Assembled from Tweets:
[Dan Scotto’s “The Republican Nomination and the Language of Popular Democracy”] comes closest among recent posts I’ve seen to [a clear] argument on “demopathic” distortion of our political discussion re primaries/
seems we need to review theories of democracy at their most basic – saying “republic not a democracy” apparently not enough/
very few observers take cognizance of mass electoralism as only one, highly compromised and mixed form of democracy/
the misapprehension underlies numerous policy errors: e.g., attempt to install “democracy” in Iraq and Afghanistan/
in current discussion problem [Dan] get[s] at in his post is weird hybrid conception of party nomination process/
Trump et al discuss as though party is arm of democratic state – and as democratists we reflexively revert to majoritarianism…/
…regardless of how artificially or tenuously grounded
The relevant readings might seem, as Dan pointed out in a reply-tweet, a bit “Grad schooly,” or maybe they would once have counted as “High School Civics-y.” They would begin with the ancient Greeks, especially Aristotle, and the American Framers, possibly with summons to a group of expert witnesses to testify further on range of forms of self-government other than mass electoralism that fall or have fallen under the heading of “democracy.”
Yet the civics lessons have in fact been generally absorbed and are widely accepted, though somehow we fail to put them against the equally widely accepted contradictory democratist or demopathic notions. We all understand that “majority rules” is insufficient for running the government, to say nothing of other realms of life.
The disconnect seems to be a by-product of overcompensation on the part of leading proponents in their attempt to convince the masses that that the system (the whole state including the political administrative state and constitutional order) is being operated by and for them, that it belongs to them and they to it – or even that they or we are it and it is what they or we are.

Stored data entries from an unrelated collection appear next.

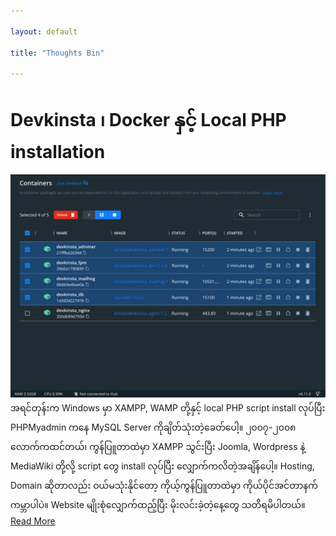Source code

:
```yaml
---

layout: default

title: "Thoughts Bin"

---
```


# Devkinsta ၊ Docker နှင့် Local PHP installation
<img src="images/devkinsta.png" style="zoom:75%;"></img>
အရင်တုန်းက Windows မှာ XAMPP, WAMP တို့နှင့် local PHP script install လုပ်ပြီး PHPMyadmin ကနေ MySQL Server ကိုချိတ်သုံးတဲ့ခေတ်ပေါ့။ ၂၀၀၇-၂၀၀၈ လောက်ကထင်တယ်၊ ကွန်ပြူတာထဲမှာ XAMPP သွင်းပြီး Joomla, Wordpress နဲ့ MediaWiki တို့လို့ script တွေ install လုပ်ပြီး လျှောက်ကလိတဲ့အချိန်ပေါ့။ Hosting, Domain ဆိုတာလည်း ဝယ်မသုံးနိုင်တော့ ကိုယ့်ကွန်ပြူတာထဲမှာ ကိုယ်ပိုင်အင်တာနက်ကမ္ဘာပါပဲ။ Website မျိုးစုံလျှောက်ထည့်ပြီး မိုးလင်းခဲ့တဲ့နေ့တွေ သတိရမိပါတယ်။
[Read More](devkinsta-docker/)
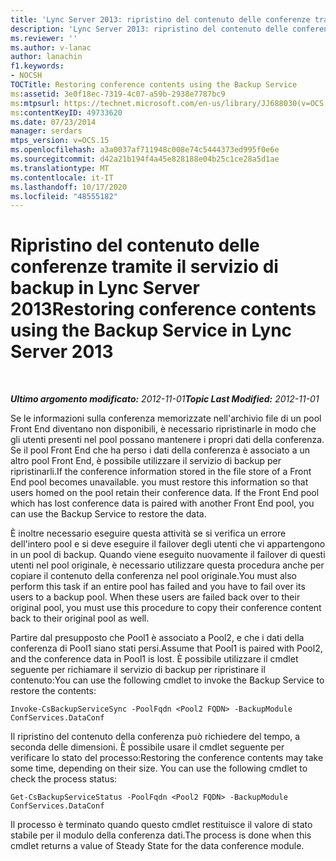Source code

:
 ```yaml
---
title: 'Lync Server 2013: ripristino del contenuto delle conferenze tramite il servizio di backup'
description: 'Lync Server 2013: ripristino del contenuto delle conferenze tramite il servizio di backup.'
ms.reviewer: ''
ms.author: v-lanac
author: lanachin
f1.keywords:
- NOCSH
TOCTitle: Restoring conference contents using the Backup Service
ms:assetid: 3e0f18ec-7319-4c07-a59b-2938e7787bc9
ms:mtpsurl: https://technet.microsoft.com/en-us/library/JJ688030(v=OCS.15)
ms:contentKeyID: 49733620
ms.date: 07/23/2014
manager: serdars
mtps_version: v=OCS.15
ms.openlocfilehash: a3a0037af711948c008e74c5444373ed995f0e6e
ms.sourcegitcommit: d42a21b194f4a45e828188e04b25c1ce28a5d1ae
ms.translationtype: MT
ms.contentlocale: it-IT
ms.lasthandoff: 10/17/2020
ms.locfileid: "48555182"
---
```

# <a name="restoring-conference-contents-using-the-backup-service-in-lync-server-2013"></a><span data-ttu-id="81292-103">Ripristino del contenuto delle conferenze tramite il servizio di backup in Lync Server 2013</span><span class="sxs-lookup"><span data-stu-id="81292-103">Restoring conference contents using the Backup Service in Lync Server 2013</span></span>

<div data-xmlns="http://www.w3.org/1999/xhtml">

<div class="topic" data-xmlns="http://www.w3.org/1999/xhtml" data-msxsl="urn:schemas-microsoft-com:xslt" data-cs="https://msdn.microsoft.com/">

<div data-asp="https://msdn2.microsoft.com/asp">



</div>

<div id="mainSection">

<div id="mainBody">

<span> </span>

<span data-ttu-id="81292-104">_**Ultimo argomento modificato:** 2012-11-01_</span><span class="sxs-lookup"><span data-stu-id="81292-104">_**Topic Last Modified:** 2012-11-01_</span></span>

<span data-ttu-id="81292-p101">Se le informazioni sulla conferenza memorizzate nell'archivio file di un pool Front End diventano non disponibili, è necessario ripristinarle in modo che gli utenti presenti nel pool possano mantenere i propri dati della conferenza. Se il pool Front End che ha perso i dati della conferenza è associato a un altro pool Front End, è possibile utilizzare il servizio di backup per ripristinarli.</span><span class="sxs-lookup"><span data-stu-id="81292-p101">If the conference information stored in the file store of a Front End pool becomes unavailable. you must restore this information so that users homed on the pool retain their conference data. If the Front End pool which has lost conference data is paired with another Front End pool, you can use the Backup Service to restore the data.</span></span>

<span data-ttu-id="81292-p102">È inoltre necessario eseguire questa attività se si verifica un errore dell'intero pool e si deve eseguire il failover degli utenti che vi appartengono in un pool di backup. Quando viene eseguito nuovamente il failover di questi utenti nel pool originale, è necessario utilizzare questa procedura anche per copiare il contenuto della conferenza nel pool originale.</span><span class="sxs-lookup"><span data-stu-id="81292-p102">You must also perform this task if an entire pool has failed and you have to fail over its users to a backup pool. When these users are failed back over to their original pool, you must use this procedure to copy their conference content back to their original pool as well.</span></span>

<span data-ttu-id="81292-110">Partire dal presupposto che Pool1 è associato a Pool2, e che i dati della conferenza di Pool1 siano stati persi.</span><span class="sxs-lookup"><span data-stu-id="81292-110">Assume that Pool1 is paired with Pool2, and the conference data in Pool1 is lost.</span></span> <span data-ttu-id="81292-111">È possibile utilizzare il cmdlet seguente per richiamare il servizio di backup per ripristinare il contenuto:</span><span class="sxs-lookup"><span data-stu-id="81292-111">You can use the following cmdlet to invoke the Backup Service to restore the contents:</span></span>

    Invoke-CsBackupServiceSync -PoolFqdn <Pool2 FQDN> -BackupModule ConfServices.DataConf

<span data-ttu-id="81292-p104">Il ripristino del contenuto della conferenza può richiedere del tempo, a seconda delle dimensioni. È possibile usare il cmdlet seguente per verificare lo stato del processo:</span><span class="sxs-lookup"><span data-stu-id="81292-p104">Restoring the conference contents may take some time, depending on their size. You can use the following cmdlet to check the process status:</span></span>

    Get-CsBackupServiceStatus -PoolFqdn <Pool2 FQDN> -BackupModule ConfServices.DataConf

<span data-ttu-id="81292-114">Il processo è terminato quando questo cmdlet restituisce il valore di stato stabile per il modulo della conferenza dati.</span><span class="sxs-lookup"><span data-stu-id="81292-114">The process is done when this cmdlet returns a value of Steady State for the data conference module.</span></span>

</div>

<span> </span>

</div>

</div>

</div>

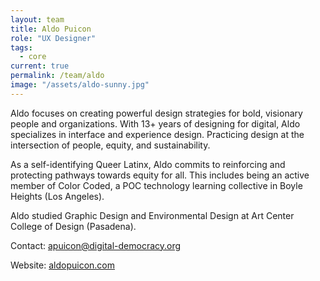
 ```yaml
---
layout: team
title: Aldo Puicon
role: "UX Designer"
tags:
  - core
current: true
permalink: /team/aldo
image: "/assets/aldo-sunny.jpg"
---
```

Aldo focuses on creating powerful design strategies for bold, visionary people and organizations. With 13+ years of designing for digital, Aldo specializes in interface and experience design. Practicing design at the intersection of people, equity, and sustainability.

As a self-identifying Queer Latinx, Aldo commits to reinforcing and protecting pathways towards equity for all. This includes being an active member of Color Coded, a POC technology learning collective in Boyle Heights (Los Angeles).

Aldo studied Graphic Design and Environmental Design at Art Center College of Design (Pasadena).

Contact: [apuicon@digital-democracy.org](mailto:apuicon@digital-democracy.org)

Website: [aldopuicon.com](http://aldopuicon.com)
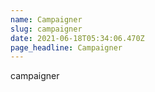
 ```yaml
---
name: Campaigner
slug: campaigner
date: 2021-06-18T05:34:06.470Z
page_headline: Campaigner
---
```

campaigner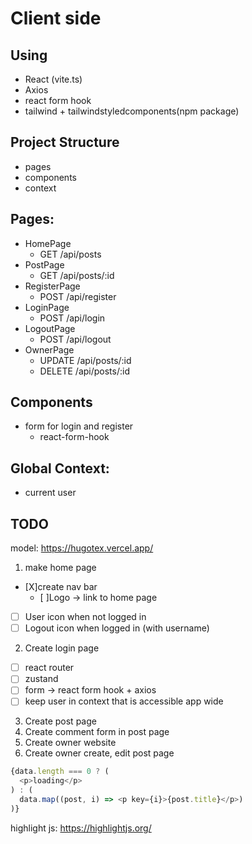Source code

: # Client side

## Using

- React (vite.ts)
- Axios
- react form hook
- tailwind + tailwindstyledcomponents(npm package)

## Project Structure

- pages
- components
- context

## Pages:

- HomePage
  - GET /api/posts
- PostPage
  - GET /api/posts/:id
- RegisterPage
  - POST /api/register
- LoginPage
  - POST /api/login
- LogoutPage
  - POST /api/logout
- OwnerPage
  - UPDATE /api/posts/:id
  - DELETE /api/posts/:id

## Components

- form for login and register
  - react-form-hook

## Global Context:

- current user

## TODO

model: <https://hugotex.vercel.app/>

1. make home page

  - [X]create nav bar
    - [ ]Logo -> link to home page
  - [ ] User icon when not logged in
  - [ ] Logout icon when logged in (with username)

2. Create login page
  - [ ] react router
  - [ ] zustand
  - [ ] form -> react form hook + axios
  - [ ] keep user in context that is accessible app wide

3. Create post page
4. Create comment form in post page
6. Create owner website
  1. Create owner create, edit post page


```js
{data.length === 0 ? (
  <p>loading</p>
) : (
  data.map((post, i) => <p key={i}>{post.title}</p>)
)}
```

highlight js: <https://highlightjs.org/>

By now members of the former group, who may believe little else either individually or collectively, who may not even believe in belief at all, has come to believe their own propaganda, but are no longer aware that it is or ever was propaganda, or, to put things less prejudicially, that their explanation that is also their self-description is at best a gross simplification: just good enough for government work until the moment it prevents the government from working – or from working “good enough” according to views shaped by the same distorted process, as their unbelievable belief is insisted upon by those originally believed in need of being inculcated with that same belief.
The testimony of the experts has actually already been given. They identified this problem as a matter of theory, and correctly suggested that it could be solved in practice, if never securely. That remainder or gap is the same one that appears in the “discursive” problem that Dan describes, and that we are currently observing as a conflict bordering on crisis within and of the presidential nomination process primarily in the Republican Party, but increasingly enveloping the Democratic Party and perceptions of its legitimacy and therefore of the entire two-party political system as we know it.